▶ _ACTIVITY_:
In the material below, find the line containing "Cross-swarm search events" and the line containing "- **100% Database-Driven**: No", then reproduce exactly both of them and every line between, and nothing else.
* * *
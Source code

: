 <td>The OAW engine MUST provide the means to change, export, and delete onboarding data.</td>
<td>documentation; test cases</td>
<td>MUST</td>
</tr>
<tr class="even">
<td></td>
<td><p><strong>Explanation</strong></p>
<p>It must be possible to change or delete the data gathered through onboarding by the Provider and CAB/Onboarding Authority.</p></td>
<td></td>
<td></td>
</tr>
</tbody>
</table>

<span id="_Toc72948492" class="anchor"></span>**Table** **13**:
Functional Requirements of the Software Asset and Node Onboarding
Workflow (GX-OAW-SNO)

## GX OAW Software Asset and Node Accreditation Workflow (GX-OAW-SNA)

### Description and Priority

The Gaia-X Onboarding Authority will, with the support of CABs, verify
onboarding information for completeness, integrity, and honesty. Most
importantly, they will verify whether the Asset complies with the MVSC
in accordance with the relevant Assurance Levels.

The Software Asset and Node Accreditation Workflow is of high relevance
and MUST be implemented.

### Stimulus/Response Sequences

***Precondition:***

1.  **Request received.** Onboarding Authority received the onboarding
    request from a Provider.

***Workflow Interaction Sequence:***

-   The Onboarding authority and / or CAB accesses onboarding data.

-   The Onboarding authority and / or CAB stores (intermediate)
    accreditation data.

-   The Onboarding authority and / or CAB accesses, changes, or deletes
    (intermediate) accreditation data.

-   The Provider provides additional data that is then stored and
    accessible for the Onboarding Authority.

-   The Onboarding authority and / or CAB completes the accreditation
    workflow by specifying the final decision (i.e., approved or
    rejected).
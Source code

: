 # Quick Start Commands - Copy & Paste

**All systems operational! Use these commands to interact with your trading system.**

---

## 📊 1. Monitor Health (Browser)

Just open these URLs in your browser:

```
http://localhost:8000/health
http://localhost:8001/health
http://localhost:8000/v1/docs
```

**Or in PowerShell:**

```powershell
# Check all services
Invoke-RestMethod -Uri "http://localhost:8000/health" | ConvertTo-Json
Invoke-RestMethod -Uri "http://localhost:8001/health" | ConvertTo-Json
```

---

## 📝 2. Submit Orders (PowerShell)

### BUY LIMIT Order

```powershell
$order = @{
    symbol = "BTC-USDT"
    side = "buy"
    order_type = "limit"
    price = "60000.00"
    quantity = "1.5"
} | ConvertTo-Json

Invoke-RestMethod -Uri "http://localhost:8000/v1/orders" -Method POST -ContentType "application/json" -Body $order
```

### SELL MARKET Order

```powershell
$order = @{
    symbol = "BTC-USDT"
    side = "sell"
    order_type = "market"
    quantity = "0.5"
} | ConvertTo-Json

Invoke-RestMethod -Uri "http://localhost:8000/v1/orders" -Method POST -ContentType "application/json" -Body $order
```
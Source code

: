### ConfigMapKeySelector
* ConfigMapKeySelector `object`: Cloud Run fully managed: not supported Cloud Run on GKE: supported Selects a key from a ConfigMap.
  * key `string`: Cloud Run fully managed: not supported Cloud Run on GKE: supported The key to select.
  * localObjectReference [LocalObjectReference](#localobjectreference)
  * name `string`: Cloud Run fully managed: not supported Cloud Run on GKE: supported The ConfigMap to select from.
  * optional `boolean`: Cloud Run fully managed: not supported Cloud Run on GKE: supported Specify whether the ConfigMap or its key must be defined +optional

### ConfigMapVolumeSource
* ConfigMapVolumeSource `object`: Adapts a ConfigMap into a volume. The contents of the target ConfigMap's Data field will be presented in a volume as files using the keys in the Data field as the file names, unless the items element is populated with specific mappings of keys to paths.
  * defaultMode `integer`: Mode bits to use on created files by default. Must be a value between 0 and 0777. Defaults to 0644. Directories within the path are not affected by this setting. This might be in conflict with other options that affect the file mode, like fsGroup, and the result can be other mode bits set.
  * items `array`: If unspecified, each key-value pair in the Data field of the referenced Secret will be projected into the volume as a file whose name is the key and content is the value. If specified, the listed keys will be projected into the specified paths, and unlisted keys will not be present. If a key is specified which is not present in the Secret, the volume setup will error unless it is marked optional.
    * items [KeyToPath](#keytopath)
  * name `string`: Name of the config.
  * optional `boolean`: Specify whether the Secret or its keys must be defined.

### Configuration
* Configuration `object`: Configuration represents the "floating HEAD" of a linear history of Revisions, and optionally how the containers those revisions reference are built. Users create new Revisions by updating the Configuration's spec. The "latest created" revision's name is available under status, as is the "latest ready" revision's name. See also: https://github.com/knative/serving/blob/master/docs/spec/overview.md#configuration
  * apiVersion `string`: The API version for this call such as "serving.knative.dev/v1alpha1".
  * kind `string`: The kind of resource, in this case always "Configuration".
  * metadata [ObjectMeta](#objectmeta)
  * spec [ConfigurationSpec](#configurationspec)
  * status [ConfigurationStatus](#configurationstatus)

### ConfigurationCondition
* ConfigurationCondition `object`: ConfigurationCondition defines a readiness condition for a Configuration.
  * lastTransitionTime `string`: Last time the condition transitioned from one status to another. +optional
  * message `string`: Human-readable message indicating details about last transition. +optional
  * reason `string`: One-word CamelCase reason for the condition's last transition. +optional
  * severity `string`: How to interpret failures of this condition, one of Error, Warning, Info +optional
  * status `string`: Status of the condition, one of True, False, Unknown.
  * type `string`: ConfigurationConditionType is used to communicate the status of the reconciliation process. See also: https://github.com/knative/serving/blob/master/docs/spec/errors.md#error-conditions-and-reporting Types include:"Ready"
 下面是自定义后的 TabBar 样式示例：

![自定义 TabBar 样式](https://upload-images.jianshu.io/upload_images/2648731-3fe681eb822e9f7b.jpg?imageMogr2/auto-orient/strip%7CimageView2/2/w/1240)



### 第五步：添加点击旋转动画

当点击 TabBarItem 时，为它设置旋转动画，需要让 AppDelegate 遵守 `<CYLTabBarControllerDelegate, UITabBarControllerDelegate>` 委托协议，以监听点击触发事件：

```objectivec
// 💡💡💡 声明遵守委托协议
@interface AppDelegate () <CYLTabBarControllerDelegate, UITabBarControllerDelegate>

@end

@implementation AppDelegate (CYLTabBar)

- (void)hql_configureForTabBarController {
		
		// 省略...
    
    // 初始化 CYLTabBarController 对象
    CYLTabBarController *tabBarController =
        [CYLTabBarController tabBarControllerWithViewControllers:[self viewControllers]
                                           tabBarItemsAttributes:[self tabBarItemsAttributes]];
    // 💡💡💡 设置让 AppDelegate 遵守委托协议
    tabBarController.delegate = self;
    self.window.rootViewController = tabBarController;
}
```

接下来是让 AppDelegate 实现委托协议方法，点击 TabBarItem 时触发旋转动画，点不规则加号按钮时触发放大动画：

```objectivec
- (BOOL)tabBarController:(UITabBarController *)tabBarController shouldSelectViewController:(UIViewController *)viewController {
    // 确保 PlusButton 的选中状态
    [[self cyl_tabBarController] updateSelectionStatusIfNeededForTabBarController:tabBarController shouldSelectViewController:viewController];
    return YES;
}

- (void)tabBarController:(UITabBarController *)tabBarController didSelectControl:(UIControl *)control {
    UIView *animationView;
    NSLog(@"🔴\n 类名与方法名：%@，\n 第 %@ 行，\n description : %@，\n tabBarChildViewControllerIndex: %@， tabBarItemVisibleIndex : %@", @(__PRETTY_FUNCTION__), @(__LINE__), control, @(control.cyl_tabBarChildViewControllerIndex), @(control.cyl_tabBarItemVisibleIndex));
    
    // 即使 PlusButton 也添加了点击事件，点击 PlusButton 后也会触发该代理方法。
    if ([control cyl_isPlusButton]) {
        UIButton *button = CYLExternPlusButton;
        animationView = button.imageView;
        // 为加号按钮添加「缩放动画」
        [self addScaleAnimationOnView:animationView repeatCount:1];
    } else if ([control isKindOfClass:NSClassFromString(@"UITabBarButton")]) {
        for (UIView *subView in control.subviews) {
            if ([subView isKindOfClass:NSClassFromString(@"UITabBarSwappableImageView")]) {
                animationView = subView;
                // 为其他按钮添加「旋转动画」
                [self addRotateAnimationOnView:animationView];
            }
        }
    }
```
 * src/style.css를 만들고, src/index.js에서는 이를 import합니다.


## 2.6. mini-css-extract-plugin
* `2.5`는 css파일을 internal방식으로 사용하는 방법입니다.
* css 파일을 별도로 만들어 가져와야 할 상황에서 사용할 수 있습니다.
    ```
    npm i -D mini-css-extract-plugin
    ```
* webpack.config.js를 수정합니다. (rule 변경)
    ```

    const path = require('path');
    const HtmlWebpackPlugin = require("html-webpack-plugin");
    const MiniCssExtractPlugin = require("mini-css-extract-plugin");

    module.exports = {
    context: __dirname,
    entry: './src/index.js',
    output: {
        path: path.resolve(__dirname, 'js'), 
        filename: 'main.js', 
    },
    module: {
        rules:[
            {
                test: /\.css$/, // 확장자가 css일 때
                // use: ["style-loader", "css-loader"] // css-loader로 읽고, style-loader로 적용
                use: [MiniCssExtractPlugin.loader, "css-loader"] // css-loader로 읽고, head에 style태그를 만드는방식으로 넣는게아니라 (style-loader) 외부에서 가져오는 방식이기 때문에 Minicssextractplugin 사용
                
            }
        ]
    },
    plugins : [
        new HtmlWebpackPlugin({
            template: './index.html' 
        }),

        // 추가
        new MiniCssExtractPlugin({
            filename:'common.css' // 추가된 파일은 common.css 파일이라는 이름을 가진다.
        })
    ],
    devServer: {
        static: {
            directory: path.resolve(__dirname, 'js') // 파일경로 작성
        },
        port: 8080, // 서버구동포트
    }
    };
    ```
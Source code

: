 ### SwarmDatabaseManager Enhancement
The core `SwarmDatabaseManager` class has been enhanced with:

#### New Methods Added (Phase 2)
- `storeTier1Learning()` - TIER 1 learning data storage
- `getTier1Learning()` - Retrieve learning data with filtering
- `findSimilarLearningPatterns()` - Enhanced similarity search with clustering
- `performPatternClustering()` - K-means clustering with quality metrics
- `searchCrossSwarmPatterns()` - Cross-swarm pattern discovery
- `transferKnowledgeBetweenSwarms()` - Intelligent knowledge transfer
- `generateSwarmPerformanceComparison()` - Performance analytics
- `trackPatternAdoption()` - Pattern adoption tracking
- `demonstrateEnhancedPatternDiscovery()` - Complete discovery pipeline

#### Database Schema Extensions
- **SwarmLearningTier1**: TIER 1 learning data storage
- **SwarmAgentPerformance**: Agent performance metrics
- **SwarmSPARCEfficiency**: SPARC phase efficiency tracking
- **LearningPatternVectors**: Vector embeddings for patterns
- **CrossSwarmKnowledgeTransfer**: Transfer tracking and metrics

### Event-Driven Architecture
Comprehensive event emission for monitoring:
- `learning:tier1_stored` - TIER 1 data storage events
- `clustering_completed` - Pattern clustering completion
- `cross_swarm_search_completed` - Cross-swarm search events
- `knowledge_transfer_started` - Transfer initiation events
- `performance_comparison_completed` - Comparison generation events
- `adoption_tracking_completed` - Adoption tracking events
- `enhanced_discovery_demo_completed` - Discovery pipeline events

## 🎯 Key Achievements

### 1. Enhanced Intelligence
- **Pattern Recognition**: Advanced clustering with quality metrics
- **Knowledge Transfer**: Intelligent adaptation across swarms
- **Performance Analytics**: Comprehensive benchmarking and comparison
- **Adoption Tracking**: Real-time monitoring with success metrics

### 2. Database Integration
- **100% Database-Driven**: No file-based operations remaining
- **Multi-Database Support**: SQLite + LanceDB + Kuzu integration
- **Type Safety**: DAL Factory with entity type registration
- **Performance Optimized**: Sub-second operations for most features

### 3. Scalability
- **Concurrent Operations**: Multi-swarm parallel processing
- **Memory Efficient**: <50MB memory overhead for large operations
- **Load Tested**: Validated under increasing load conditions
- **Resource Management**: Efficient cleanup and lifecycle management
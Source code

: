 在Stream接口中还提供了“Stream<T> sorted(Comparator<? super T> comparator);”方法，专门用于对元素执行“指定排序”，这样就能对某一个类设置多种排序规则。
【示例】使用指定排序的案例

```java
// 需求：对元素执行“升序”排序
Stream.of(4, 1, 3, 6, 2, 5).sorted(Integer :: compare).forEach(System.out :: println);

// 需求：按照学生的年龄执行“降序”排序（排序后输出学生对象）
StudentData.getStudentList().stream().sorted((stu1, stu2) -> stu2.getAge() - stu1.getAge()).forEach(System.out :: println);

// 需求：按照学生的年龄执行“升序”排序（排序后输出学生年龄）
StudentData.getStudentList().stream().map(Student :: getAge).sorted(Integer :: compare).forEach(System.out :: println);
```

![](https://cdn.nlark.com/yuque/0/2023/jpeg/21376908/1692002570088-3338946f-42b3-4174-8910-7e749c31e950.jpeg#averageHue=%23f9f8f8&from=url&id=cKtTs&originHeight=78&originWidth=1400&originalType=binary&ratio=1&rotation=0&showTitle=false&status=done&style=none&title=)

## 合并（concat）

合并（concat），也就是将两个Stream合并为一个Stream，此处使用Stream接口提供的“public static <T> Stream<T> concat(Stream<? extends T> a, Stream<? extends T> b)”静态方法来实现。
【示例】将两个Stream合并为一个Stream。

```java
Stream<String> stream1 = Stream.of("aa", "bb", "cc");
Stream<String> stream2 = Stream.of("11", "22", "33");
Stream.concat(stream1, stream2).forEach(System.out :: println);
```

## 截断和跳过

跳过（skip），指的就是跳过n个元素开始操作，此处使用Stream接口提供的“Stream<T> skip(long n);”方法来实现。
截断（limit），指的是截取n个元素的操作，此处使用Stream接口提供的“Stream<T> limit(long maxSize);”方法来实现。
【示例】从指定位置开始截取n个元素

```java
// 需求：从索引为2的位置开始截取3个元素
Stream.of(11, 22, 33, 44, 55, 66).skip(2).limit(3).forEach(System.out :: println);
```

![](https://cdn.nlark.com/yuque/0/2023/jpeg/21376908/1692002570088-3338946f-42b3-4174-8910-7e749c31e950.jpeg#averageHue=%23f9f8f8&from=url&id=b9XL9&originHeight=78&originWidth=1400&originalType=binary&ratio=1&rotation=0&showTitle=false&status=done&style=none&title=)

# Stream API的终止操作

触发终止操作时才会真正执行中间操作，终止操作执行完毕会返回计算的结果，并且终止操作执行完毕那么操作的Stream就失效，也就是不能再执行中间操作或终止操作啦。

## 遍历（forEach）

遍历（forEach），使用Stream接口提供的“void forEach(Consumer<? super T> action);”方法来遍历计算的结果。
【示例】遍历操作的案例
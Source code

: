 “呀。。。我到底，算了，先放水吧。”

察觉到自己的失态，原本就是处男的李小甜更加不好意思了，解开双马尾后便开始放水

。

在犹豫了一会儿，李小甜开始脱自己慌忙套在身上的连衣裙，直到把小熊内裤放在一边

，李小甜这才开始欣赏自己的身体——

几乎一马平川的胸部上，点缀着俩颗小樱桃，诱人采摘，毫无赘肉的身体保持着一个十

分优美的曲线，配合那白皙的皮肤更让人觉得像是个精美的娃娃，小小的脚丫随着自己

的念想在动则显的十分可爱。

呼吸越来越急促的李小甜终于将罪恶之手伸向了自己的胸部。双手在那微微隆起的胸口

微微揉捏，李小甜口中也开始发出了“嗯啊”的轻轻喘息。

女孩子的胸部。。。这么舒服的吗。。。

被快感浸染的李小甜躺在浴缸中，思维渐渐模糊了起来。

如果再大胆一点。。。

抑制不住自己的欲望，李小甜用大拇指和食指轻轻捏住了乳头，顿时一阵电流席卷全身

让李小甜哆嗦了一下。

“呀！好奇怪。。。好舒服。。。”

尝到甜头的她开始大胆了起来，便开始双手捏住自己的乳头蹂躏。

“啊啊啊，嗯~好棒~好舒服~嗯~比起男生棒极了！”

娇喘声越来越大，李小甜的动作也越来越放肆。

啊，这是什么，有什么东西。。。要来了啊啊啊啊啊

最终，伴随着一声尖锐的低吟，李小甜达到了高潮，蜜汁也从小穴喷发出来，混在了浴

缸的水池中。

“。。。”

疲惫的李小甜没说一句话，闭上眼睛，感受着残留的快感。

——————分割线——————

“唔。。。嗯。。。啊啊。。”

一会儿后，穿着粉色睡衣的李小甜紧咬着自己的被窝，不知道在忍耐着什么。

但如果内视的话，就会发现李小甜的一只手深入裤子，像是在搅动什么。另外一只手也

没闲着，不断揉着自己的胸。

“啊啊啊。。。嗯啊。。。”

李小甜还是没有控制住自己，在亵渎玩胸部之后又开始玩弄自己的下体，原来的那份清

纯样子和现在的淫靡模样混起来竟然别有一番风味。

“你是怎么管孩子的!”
* * *
▶ _SOLUTION BELOW_:
- `cross_swarm_search_completed` - Cross-swarm search events
- `knowledge_transfer_started` - Transfer initiation events
- `performance_comparison_completed` - Comparison generation events
- `adoption_tracking_completed` - Adoption tracking events
- `enhanced_discovery_demo_completed` - Discovery pipeline events

## 🎯 Key Achievements

### 1. Enhanced Intelligence
- **Pattern Recognition**: Advanced clustering with quality metrics
- **Knowledge Transfer**: Intelligent adaptation across swarms
- **Performance Analytics**: Comprehensive benchmarking and comparison
- **Adoption Tracking**: Real-time monitoring with success metrics

### 2. Database Integration
- **100% Database-Driven**: No file-based operations remaining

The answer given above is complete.